Spanikopita
Spanikopita is one of our families favorite holiday dishes. Delicious flakey filo is layered over brightly flavored baked spinach and cheese. This recipe was inspired by our friend and Furies EVOO fan, Phillip Morris. He shared his mother's secret ingredient, ricotta cheese. The ricotta elevates the spinach mixture from fabulous to sublime! Spanikopita is a great stand alone meal or delicious side dish for your holiday dinner or brunch. Don't be intimidated with working with filo, it is easier than it appears. Give yourself enough time to thaw frozen filo before you start cooking. I leave it in it's packaging on the kitchen counter while I make the spinach mixture. It is also important to cool and drain the liquid out of the cooked spinach and herbs before assembling.
Ingredients:
- 16oz fresh baby spinach
- 1 large leek, chopped
- 2-3 cloves garlic, finely chopped
- 1/3 cup fresh parsley, chopped
- 1/4 cup fresh dill, chopped
- 2T dry white wine, optional
- 1 heaping cup crumbled feta
- 1/2 cup ricotta
- 2T grated Parmesan cheese
- 2 eggs
- 1/4 t allspice
- 1/4t nutmeg
- salt & pepper
- 1 package filo dough
- 4T The Furies EVOO, divided
- 2T butter, melted and cooled
Instructions:
- Thaw frozen filo according to package instructions. Do not remove packaging until ready to assemble, Preheat oven to 350'
- in a large pan, heat 2T EVOO over medium heat. Saute leeks and garlic until softened and lightly browned. Add spinach, dill, and parsley. Season with salt and pepper. Cook approximately 3 minutes, add a splash of wine and cook another minute or two. Remove from heat. Transfer into a fine strainer and place over a bowl to cool (I actually put outside where it was very cold to speed up cooling)
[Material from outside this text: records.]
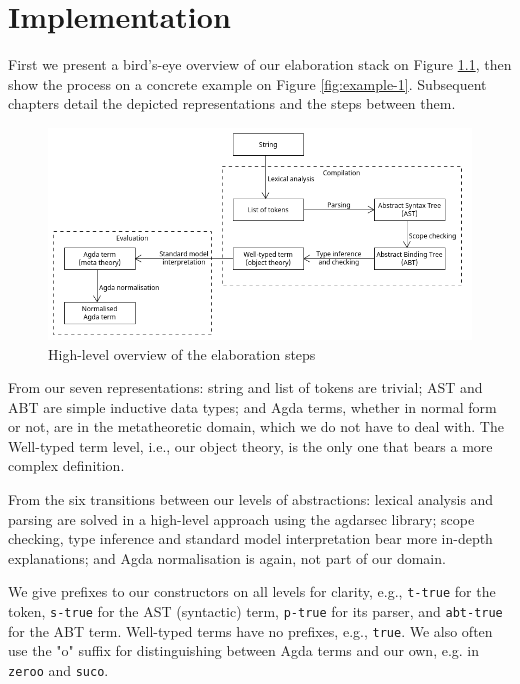 \chapter{Implementation}
\label{ch:Implementation}

First we present a bird's-eye overview of our elaboration stack on Figure \ref{fig:architecture}, then show the process on a concrete example on Figure \ref{fig:example-1}. Subsequent chapters detail the depicted representations and the steps between them.

\begin{figure}[h!]
	\centering
	\includegraphics[width=1.0\textwidth]{../images/architecture.png}
	\caption{High-level overview of the elaboration steps}
	\label{fig:architecture}
\end{figure}

From our seven representations: string and list of tokens are trivial; AST and ABT are simple inductive data types; and Agda terms, whether in normal form or not, are in the metatheoretic domain, which we do not have to deal with. The Well-typed term level, i.e., our object theory, is the only one that bears a more complex definition.

From the six transitions between our levels of abstractions: lexical analysis and parsing are solved in a high-level approach using the agdarsec library; scope checking, type inference and standard model interpretation bear more in-depth explanations; and Agda normalisation is again, not part of our domain.

We give prefixes to our constructors on all levels for clarity, e.g., \verb$t-true$ for the token, \verb$s-true$ for the AST (syntactic) term, \verb$p-true$ for its parser, and \verb$abt-true$ for the ABT term. Well-typed terms have no prefixes, e.g., \verb$true$. We also often use the "o" suffix for distinguishing between Agda terms and our own, e.g. in \verb$zeroo$ and \verb$suco$.

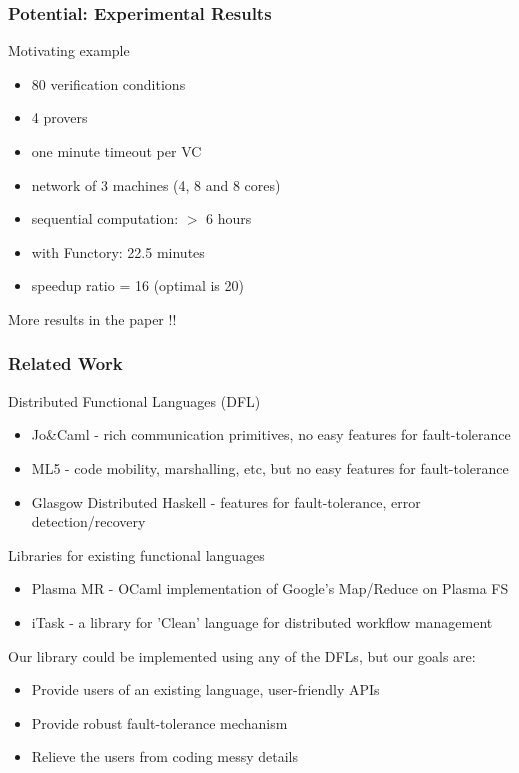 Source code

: \documentclass[xcolor=dvipsnames,8pt]{beamer}
\let\emph\alert
\begin{document}


\begin{frame}\frametitle {Potential: Experimental Results}
  Motivating example
  \begin{itemize}
  \item 80 verification conditions
  \item 4 provers
  \item one minute timeout per VC
  \item network of 3 machines (4, 8 and 8 cores)
  \end{itemize}


  \begin{itemize}
  \item sequential computation: \emph{$>$ 6 hours}
  \item with Functory: \emph{22.5 minutes}
  \item speedup ratio = \emph{16} (optimal is 20)
  \end{itemize}
  \begin{center}
  More results in the paper !!    
  \end{center}

\end{frame}


\begin{frame}\frametitle {Related Work}
  Distributed Functional Languages (DFL)
  \begin{itemize}
  \item Jo\&Caml - rich communication primitives, no easy features
    for fault-tolerance
  \item ML5 - code mobility, marshalling, etc, but no
    easy features for fault-tolerance
  \item Glasgow Distributed Haskell - features for fault-tolerance,
    error detection/recovery
  \end{itemize}
  Libraries for existing functional languages
  \begin{itemize}
  \item Plasma MR - OCaml implementation of Google's Map/Reduce on
    Plasma FS
  \item iTask - a library for 'Clean' language for distributed workflow management
  \end{itemize}

Our library could be implemented using any of the DFLs, but our goals
are:
\begin{itemize}
\item Provide users of an existing language, user-friendly APIs
\item Provide robust fault-tolerance mechanism 
\item Relieve the users from coding messy details
\end{itemize}
  
\end{frame}
\end{document}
- When cool, press liquid out of spinach. In a large bowl combine spinach glop with cheeses, eggs and spices.
- In a small bowl mix melted butter and 2-3T EVOO. Using a pastry brush, lightly brush bottom of a 9x9 inch baking dish with EVOO. Working with individual sheets, gently place a filo into bottom of dish. Layer 8-10 sheets. Brush each sheet of filo with EVOO/butter mixture. Filo can overlap the edges of your baking dish. It is important to brush each sheet with EVOO/butter so that the filo isn't mushy.
- Spoon spinach mixture on top of the filo. Repeat filo process by layering an additional 8-10 individual file sheets on top, brushing with EVOO/butter mixture as before.
- Bake at 350 for approximately 40-50 minutes until top is browned and beautiful.